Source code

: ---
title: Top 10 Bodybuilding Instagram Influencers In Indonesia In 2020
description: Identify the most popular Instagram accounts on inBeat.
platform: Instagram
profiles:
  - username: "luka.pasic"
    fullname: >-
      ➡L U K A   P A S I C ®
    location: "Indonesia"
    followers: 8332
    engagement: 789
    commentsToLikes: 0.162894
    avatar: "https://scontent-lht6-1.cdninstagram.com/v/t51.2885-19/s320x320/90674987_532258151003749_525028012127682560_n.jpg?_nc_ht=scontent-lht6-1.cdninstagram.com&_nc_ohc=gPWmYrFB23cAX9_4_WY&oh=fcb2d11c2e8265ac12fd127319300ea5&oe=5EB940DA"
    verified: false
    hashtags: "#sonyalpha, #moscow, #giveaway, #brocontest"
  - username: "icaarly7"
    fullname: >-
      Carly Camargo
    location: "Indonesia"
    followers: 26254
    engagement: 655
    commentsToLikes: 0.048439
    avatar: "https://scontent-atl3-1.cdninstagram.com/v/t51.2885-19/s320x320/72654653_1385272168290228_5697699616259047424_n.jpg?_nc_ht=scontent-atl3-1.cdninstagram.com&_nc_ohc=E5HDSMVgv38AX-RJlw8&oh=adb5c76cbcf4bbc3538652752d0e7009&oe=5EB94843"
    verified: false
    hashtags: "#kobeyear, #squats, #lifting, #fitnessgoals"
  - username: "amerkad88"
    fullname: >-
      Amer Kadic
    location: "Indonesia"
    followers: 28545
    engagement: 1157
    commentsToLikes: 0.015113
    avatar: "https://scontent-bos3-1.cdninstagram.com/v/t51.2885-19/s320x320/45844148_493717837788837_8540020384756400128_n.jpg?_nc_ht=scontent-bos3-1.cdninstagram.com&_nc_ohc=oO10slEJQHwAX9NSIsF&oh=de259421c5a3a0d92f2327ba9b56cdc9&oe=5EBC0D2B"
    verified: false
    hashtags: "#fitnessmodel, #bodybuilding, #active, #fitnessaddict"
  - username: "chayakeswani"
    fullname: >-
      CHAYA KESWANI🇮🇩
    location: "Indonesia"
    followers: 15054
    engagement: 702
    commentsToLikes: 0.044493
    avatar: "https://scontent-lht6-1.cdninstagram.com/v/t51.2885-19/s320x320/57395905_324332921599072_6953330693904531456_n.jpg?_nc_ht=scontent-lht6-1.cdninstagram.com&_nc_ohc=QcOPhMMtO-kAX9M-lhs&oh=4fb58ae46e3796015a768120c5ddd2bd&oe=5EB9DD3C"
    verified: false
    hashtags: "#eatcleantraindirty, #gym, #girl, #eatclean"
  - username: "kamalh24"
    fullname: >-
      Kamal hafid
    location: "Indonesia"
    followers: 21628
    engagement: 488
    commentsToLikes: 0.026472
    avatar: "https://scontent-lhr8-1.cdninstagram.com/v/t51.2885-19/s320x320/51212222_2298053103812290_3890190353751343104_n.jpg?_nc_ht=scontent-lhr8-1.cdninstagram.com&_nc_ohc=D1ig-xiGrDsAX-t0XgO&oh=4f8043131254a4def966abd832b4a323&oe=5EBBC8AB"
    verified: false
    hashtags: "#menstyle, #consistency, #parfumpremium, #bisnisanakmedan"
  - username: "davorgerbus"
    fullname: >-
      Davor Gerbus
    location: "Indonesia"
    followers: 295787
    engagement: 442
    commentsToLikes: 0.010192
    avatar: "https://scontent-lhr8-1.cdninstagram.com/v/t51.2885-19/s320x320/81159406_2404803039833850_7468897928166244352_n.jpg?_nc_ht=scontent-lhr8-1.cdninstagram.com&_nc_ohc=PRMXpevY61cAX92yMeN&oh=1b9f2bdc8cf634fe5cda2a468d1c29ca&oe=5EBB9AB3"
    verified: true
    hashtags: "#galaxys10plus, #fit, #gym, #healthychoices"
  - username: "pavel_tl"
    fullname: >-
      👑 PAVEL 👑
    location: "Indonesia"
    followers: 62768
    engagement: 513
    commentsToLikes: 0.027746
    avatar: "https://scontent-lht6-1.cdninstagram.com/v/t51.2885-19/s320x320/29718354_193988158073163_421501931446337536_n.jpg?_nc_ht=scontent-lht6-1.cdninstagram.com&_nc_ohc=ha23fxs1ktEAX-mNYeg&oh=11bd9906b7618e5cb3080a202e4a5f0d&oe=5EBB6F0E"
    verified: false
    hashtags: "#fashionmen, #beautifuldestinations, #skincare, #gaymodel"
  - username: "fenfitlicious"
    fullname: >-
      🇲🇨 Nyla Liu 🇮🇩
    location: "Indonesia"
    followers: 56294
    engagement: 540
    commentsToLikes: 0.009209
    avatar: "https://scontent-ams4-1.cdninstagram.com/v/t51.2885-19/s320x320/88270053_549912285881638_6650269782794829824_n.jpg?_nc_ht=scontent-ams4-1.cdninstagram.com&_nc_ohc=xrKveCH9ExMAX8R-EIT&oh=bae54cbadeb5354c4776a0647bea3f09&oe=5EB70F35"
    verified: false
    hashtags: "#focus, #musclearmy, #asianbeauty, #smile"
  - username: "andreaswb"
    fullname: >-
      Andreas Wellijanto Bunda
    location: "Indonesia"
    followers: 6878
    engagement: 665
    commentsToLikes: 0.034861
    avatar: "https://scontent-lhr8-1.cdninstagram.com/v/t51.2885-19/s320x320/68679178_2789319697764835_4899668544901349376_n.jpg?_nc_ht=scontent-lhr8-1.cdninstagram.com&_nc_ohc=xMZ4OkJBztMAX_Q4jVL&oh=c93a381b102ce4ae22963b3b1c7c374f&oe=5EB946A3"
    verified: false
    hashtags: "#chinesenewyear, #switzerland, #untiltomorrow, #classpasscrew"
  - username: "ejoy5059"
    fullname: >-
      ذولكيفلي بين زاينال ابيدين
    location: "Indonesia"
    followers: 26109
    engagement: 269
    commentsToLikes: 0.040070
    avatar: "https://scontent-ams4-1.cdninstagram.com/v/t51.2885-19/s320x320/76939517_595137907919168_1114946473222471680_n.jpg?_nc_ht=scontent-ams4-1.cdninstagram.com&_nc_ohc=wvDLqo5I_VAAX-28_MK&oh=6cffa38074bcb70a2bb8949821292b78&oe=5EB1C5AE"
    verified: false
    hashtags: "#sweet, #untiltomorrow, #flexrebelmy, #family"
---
····················
■ **Work to be completed**: Output each line of the material above. Nothing should differ from the original.

■ **Expected answer**:
Source code

: ---
title: Top 10 Bodybuilding Instagram Influencers In Indonesia In 2020
description: Identify the most popular Instagram accounts on inBeat.
platform: Instagram
profiles:
  - username: "luka.pasic"
    fullname: >-
      ➡L U K A   P A S I C ®
    location: "Indonesia"
    followers: 8332
    engagement: 789
    commentsToLikes: 0.162894
    avatar: "https://scontent-lht6-1.cdninstagram.com/v/t51.2885-19/s320x320/90674987_532258151003749_525028012127682560_n.jpg?_nc_ht=scontent-lht6-1.cdninstagram.com&_nc_ohc=gPWmYrFB23cAX9_4_WY&oh=fcb2d11c2e8265ac12fd127319300ea5&oe=5EB940DA"
    verified: false
    hashtags: "#sonyalpha, #moscow, #giveaway, #brocontest"
  - username: "icaarly7"
    fullname: >-
      Carly Camargo
    location: "Indonesia"
    followers: 26254
    engagement: 655
    commentsToLikes: 0.048439
    avatar: "https://scontent-atl3-1.cdninstagram.com/v/t51.2885-19/s320x320/72654653_1385272168290228_5697699616259047424_n.jpg?_nc_ht=scontent-atl3-1.cdninstagram.com&_nc_ohc=E5HDSMVgv38AX-RJlw8&oh=adb5c76cbcf4bbc3538652752d0e7009&oe=5EB94843"
    verified: false
    hashtags: "#kobeyear, #squats, #lifting, #fitnessgoals"
  - username: "amerkad88"
    fullname: >-
      Amer Kadic
    location: "Indonesia"
    followers: 28545
    engagement: 1157
    commentsToLikes: 0.015113
    avatar: "https://scontent-bos3-1.cdninstagram.com/v/t51.2885-19/s320x320/45844148_493717837788837_8540020384756400128_n.jpg?_nc_ht=scontent-bos3-1.cdninstagram.com&_nc_ohc=oO10slEJQHwAX9NSIsF&oh=de259421c5a3a0d92f2327ba9b56cdc9&oe=5EBC0D2B"
    verified: false
    hashtags: "#fitnessmodel, #bodybuilding, #active, #fitnessaddict"
  - username: "chayakeswani"
    fullname: >-
      CHAYA KESWANI🇮🇩
    location: "Indonesia"
    followers: 15054
    engagement: 702
    commentsToLikes: 0.044493
    avatar: "https://scontent-lht6-1.cdninstagram.com/v/t51.2885-19/s320x320/57395905_324332921599072_6953330693904531456_n.jpg?_nc_ht=scontent-lht6-1.cdninstagram.com&_nc_ohc=QcOPhMMtO-kAX9M-lhs&oh=4fb58ae46e3796015a768120c5ddd2bd&oe=5EB9DD3C"
    verified: false
    hashtags: "#eatcleantraindirty, #gym, #girl, #eatclean"
  - username: "kamalh24"
    fullname: >-
      Kamal hafid
    location: "Indonesia"
    followers: 21628
    engagement: 488
    commentsToLikes: 0.026472
    avatar: "https://scontent-lhr8-1.cdninstagram.com/v/t51.2885-19/s320x320/51212222_2298053103812290_3890190353751343104_n.jpg?_nc_ht=scontent-lhr8-1.cdninstagram.com&_nc_ohc=D1ig-xiGrDsAX-t0XgO&oh=4f8043131254a4def966abd832b4a323&oe=5EBBC8AB"
    verified: false
    hashtags: "#menstyle, #consistency, #parfumpremium, #bisnisanakmedan"
  - username: "davorgerbus"
    fullname: >-
      Davor Gerbus
    location: "Indonesia"
    followers: 295787
    engagement: 442
    commentsToLikes: 0.010192
    avatar: "https://scontent-lhr8-1.cdninstagram.com/v/t51.2885-19/s320x320/81159406_2404803039833850_7468897928166244352_n.jpg?_nc_ht=scontent-lhr8-1.cdninstagram.com&_nc_ohc=PRMXpevY61cAX92yMeN&oh=1b9f2bdc8cf634fe5cda2a468d1c29ca&oe=5EBB9AB3"
    verified: true
    hashtags: "#galaxys10plus, #fit, #gym, #healthychoices"
  - username: "pavel_tl"
    fullname: >-
      👑 PAVEL 👑
    location: "Indonesia"
    followers: 62768
    engagement: 513
    commentsToLikes: 0.027746
    avatar: "https://scontent-lht6-1.cdninstagram.com/v/t51.2885-19/s320x320/29718354_193988158073163_421501931446337536_n.jpg?_nc_ht=scontent-lht6-1.cdninstagram.com&_nc_ohc=ha23fxs1ktEAX-mNYeg&oh=11bd9906b7618e5cb3080a202e4a5f0d&oe=5EBB6F0E"
    verified: false
    hashtags: "#fashionmen, #beautifuldestinations, #skincare, #gaymodel"
  - username: "fenfitlicious"
    fullname: >-
      🇲🇨 Nyla Liu 🇮🇩
    location: "Indonesia"
    followers: 56294
    engagement: 540
    commentsToLikes: 0.009209
    avatar: "https://scontent-ams4-1.cdninstagram.com/v/t51.2885-19/s320x320/88270053_549912285881638_6650269782794829824_n.jpg?_nc_ht=scontent-ams4-1.cdninstagram.com&_nc_ohc=xrKveCH9ExMAX8R-EIT&oh=bae54cbadeb5354c4776a0647bea3f09&oe=5EB70F35"
    verified: false
    hashtags: "#focus, #musclearmy, #asianbeauty, #smile"
  - username: "andreaswb"
    fullname: >-
      Andreas Wellijanto Bunda
    location: "Indonesia"
    followers: 6878
    engagement: 665
    commentsToLikes: 0.034861
    avatar: "https://scontent-lhr8-1.cdninstagram.com/v/t51.2885-19/s320x320/68679178_2789319697764835_4899668544901349376_n.jpg?_nc_ht=scontent-lhr8-1.cdninstagram.com&_nc_ohc=xMZ4OkJBztMAX_Q4jVL&oh=c93a381b102ce4ae22963b3b1c7c374f&oe=5EB946A3"
    verified: false
    hashtags: "#chinesenewyear, #switzerland, #untiltomorrow, #classpasscrew"
  - username: "ejoy5059"
    fullname: >-
      ذولكيفلي بين زاينال ابيدين
    location: "Indonesia"
    followers: 26109
    engagement: 269
    commentsToLikes: 0.040070
    avatar: "https://scontent-ams4-1.cdninstagram.com/v/t51.2885-19/s320x320/76939517_595137907919168_1114946473222471680_n.jpg?_nc_ht=scontent-ams4-1.cdninstagram.com&_nc_ohc=wvDLqo5I_VAAX-28_MK&oh=6cffa38074bcb70a2bb8949821292b78&oe=5EB1C5AE"
    verified: false
    hashtags: "#sweet, #untiltomorrow, #flexrebelmy, #family"
---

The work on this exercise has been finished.